1.启动Spark会有:​​WARN yarn.Client: Neither spark.yarn.jars nor spark.yarn.archive is set​​,这里是上述的两个用来节省上传jars到hdfs的选项都没有设置,会执行本地上传。请看 ​​问题及解决​​

2.执行Spark.sql出现​​Truncated the string representation of a plan since it was too large. This behavior can be adjusted by setting 'spark.debug.maxToStringFields' in SparkEnv.conf.​​这里需要设定一下字符串的最大长度。

SparkSession
.builder()
.master("local[4]")
.appName("report")
.config("spark.debug.maxToStringFields", "100")
.getOrCreate();

参考 ​​spark.debug.maxToStringFields​​

3.执行Spark.sql​​metastore.ObjectStore: Version information found in metastore differs 2.3.0 from expected​​​需要在​​hive-site.xml​​​中配置​​hive.metastore.uris​​,配置的是连接metastore的信息。

<property>
<name>hive.metastore.uris</name>
<value>thrift://master:9083</value>
<description>metastore url</description>
</property>

参考 ​​metastore.ObjectStore​​ 4.​​org.apache.spark.SparkException: Job aborted due to stage failure: Task not serializable: java.io.NotSerializableException: org.apache.spark.sql.TypedColumn​​。

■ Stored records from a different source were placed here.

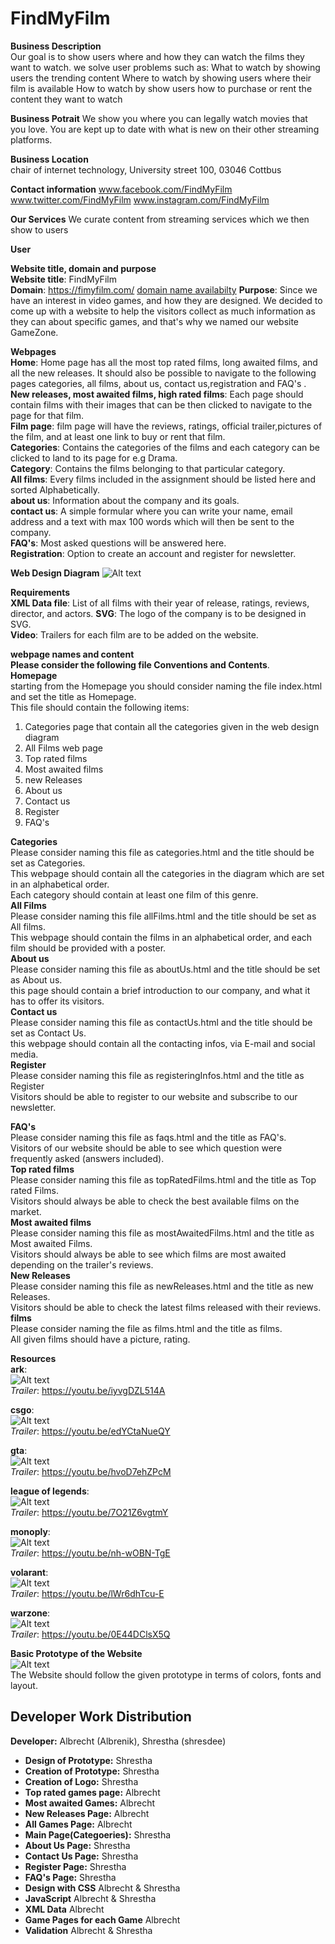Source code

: # FindMyFilm

**Business Description**  
Our goal is to show users where and how they can watch the films they want to watch.
we solve user problems such as:
What to watch by showing users the trending content
Where to watch by showing users where their film is available
How to watch by show users how to purchase or rent the content they want to watch

**Business Potrait**
We show you where you can legally watch movies that you love. You are kept up to date with what is new on their 
other streaming platforms.

**Business Location**  
chair of internet technology,
University street 100,
03046 Cottbus

**Contact information**
www.facebook.com/FindMyFilm
www.twitter.com/FindMyFilm
www.instagram.com/FindMyFilm

**Our Services**
We curate content from streaming services which we then show to users

**User**

**Website title, domain and purpose**  
**Website title**: FindMyFilm  
**Domain**: https://fimyfilm.com/ [domain name availabilty](https://www.name.com/domain/search/fimyfilm)
**Purpose**: Since we have an interest in video games, and how they are designed. We decided to come up with a website to
help the visitors collect as much information as they can about specific games, and that's why we named our website GameZone.

**Webpages**  
**Home**: Home page has all the most top rated films, long awaited films, and all the new releases. It should also be possible to
navigate to the following pages categories, all films, about us, contact us,registration and FAQ's .  
**New releases, most awaited films, high rated films**: Each page should contain films with their
images that can be then clicked to navigate to the page for that film.  
**Film page**: film page will have the reviews, ratings, official trailer,pictures of the film, and at least one link to buy or rent that film.  
**Categories**: Contains the categories of the films and each category can be clicked to land to its page
for e.g Drama.  
**Category**: Contains the films belonging to that particular category.  
**All films**: Every films included in the assignment should be listed here and sorted Alphabetically.  
**about us**: Information about the company and its goals.  
**contact us**: A simple formular where you can write your name, email address and a text with max 100
words which will then be sent to the company.  
**FAQ's**: Most asked questions will be answered here.  
**Registration**: Option to create an account and register for newsletter.

**Web Design Diagram**
![Alt text](./Diagram/WebDiagram.svg)

**Requirements**  
**XML Data file**: List of all films with their year of release, ratings, reviews, director, and actors.
**SVG**: The logo of the company is to be designed in SVG.  
**Video**: Trailers for each film are to be added on the website.

**webpage names and content**  
**Please consider the following file Conventions and Contents**.  
**Homepage**  
starting from the Homepage you should consider naming the file index.html and set the title as Homepage.  
This file should contain the following items:

1. Categories page that contain all the categories given in the web design diagram
2. All Films web page
3. Top rated films
4. Most awaited films
5. new Releases
6. About us
7. Contact us
8. Register
9. FAQ's

**Categories**  
Please consider naming this file as categories.html and the title should be set as Categories.  
This webpage should contain all the categories in the diagram which are set in an alphabetical order.  
Each category should contain at least one film of this genre.  
**All Films**  
Please consider naming this file allFilms.html and the title should be set as All films.  
This webpage should contain the films in an alphabetical order, and each film should be provided with a poster.  
**About us**  
Please consider naming this file as aboutUs.html and the title should be set as About us.  
this page should contain a brief introduction to our company, and what it has to offer its visitors.  
**Contact us**  
Please consider naming this file as contactUs.html and the title should be set as Contact Us.  
this webpage should contain all the contacting infos, via E-mail and social media.  
**Register**  
Please consider naming this file as registeringInfos.html and the title as Register  
Visitors should be able to register to our website and subscribe to our newsletter.

**FAQ's**  
Please consider naming this file as faqs.html and the title as FAQ's.  
Visitors of our website should be able to see which question were frequently asked (answers included).  
**Top rated films**  
Please consider naming this file as topRatedFilms.html and the title as Top rated Films.  
Visitors should always be able to check the best available films on the market.  
**Most awaited films**  
Please consider naming this file as mostAwaitedFilms.html and the title as Most awaited Films.  
Visitors should always be able to see which films are most awaited depending on the trailer's reviews.  
**New Releases**  
Please consider naming this file as newReleases.html and the title as new Releases.  
Visitors should be able to check the latest films released with their reviews.  
**films**  
Please consider naming the file as films.html and the title as films.  
All given films should have a picture, rating.

**Resources**  
**ark**:  
![Alt text](./Resources/GamesPhotos/ark.jpeg)  
_Trailer_: https://youtu.be/iyvgDZL514A

**csgo**:  
![Alt text](./Resources/GamesPhotos/csgo.png)  
_Trailer_: https://youtu.be/edYCtaNueQY

**gta**:  
![Alt text](./Resources/GamesPhotos/gta.jpg)  
_Trailer_: https://youtu.be/hvoD7ehZPcM

**league of legends**:  
![Alt text](./Resources/GamesPhotos/lol.jpg)  
_Trailer_: https://youtu.be/7O21Z6vgtmY

**monoply**:  
![Alt text](./Resources/GamesPhotos/monoply.jpg)  
_Trailer_: https://youtu.be/nh-wOBN-TgE

**volarant**:  
![Alt text](./Resources/GamesPhotos/volarant.jpg)  
_Trailer_: https://youtu.be/lWr6dhTcu-E

**warzone**:  
![Alt text](./Resources/GamesPhotos/warzone.jpg)  
_Trailer_: https://youtu.be/0E44DClsX5Q

**Basic Prototype of the Website**  
![Alt text](./Resources/Layout/layout.svg)  
The Website should follow the given prototype in terms of colors, fonts and layout.

## Developer Work Distribution

**Developer:** Albrecht (Albrenik), Shrestha (shresdee)

- **Design of Prototype:** Shrestha
- **Creation of Prototype:** Shrestha
- **Creation of Logo:** Shrestha
- **Top rated games page:** Albrecht
- **Most awaited Games:** Albrecht
- **New Releases Page:** Albrecht
- **All Games Page:** Albrecht
- **Main Page(Categoeries):** Shrestha
- **About Us Page:** Shrestha
- **Contact Us Page:** Shrestha
- **Register Page:** Shrestha
- **FAQ's Page:** Shrestha
- **Design with CSS** Albrecht & Shrestha
- **JavaScript** Albrecht & Shrestha
- **XML Data** Albrecht
- **Game Pages for each Game** Albrecht
- **Validation** Albrecht & Shrestha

通常因为在map、filter等的参数使用了外部的变量,但是这个变量不能序列化。特别是当引用了某个类(经常是当前类)的成员函数或变量时,会导致这个类的所有成员(整个类)都需要支持序列化。目前的解决方法参考 ​​spark not serializable异常分析及解决方案​

5.spark关闭一个slave节点​​no org.apache.spark.deploy.worker.Worker to stop​​,这是因为spark保存进程id的文件被定时清理了,可以查看下默认路径是否存在

  • worker节点 ​​/tmp/spark-${username}-org.apache.spark.deploy.worker.Worker-1.pid​
  • master节点 ​​/tmp/spark-${username}-org.apache.spark.deploy.master.Master-1.pid​

如果找不到,首先通过jps找到当前的master或者worker的pid,然后写入该文件,这样​​stop-slave.sh​​​或者​​stop-all.sh​​​就可以成功执行。
​​​Spark集群worker无法停止的原因分析和解决​

6.修改​​yarn-site.xml​​过程中遇到:​​hadoop 不在 sudoers 文件中。此事将被报告​​

7.启动spark后,提示​​JAVA_HOME is not set​​​,然后查看8080端口发现​​worker​​​没起来,然后在​​/conf/spark-env.sh​​​添加​​JAVA_HOME​​变量后,一切正常。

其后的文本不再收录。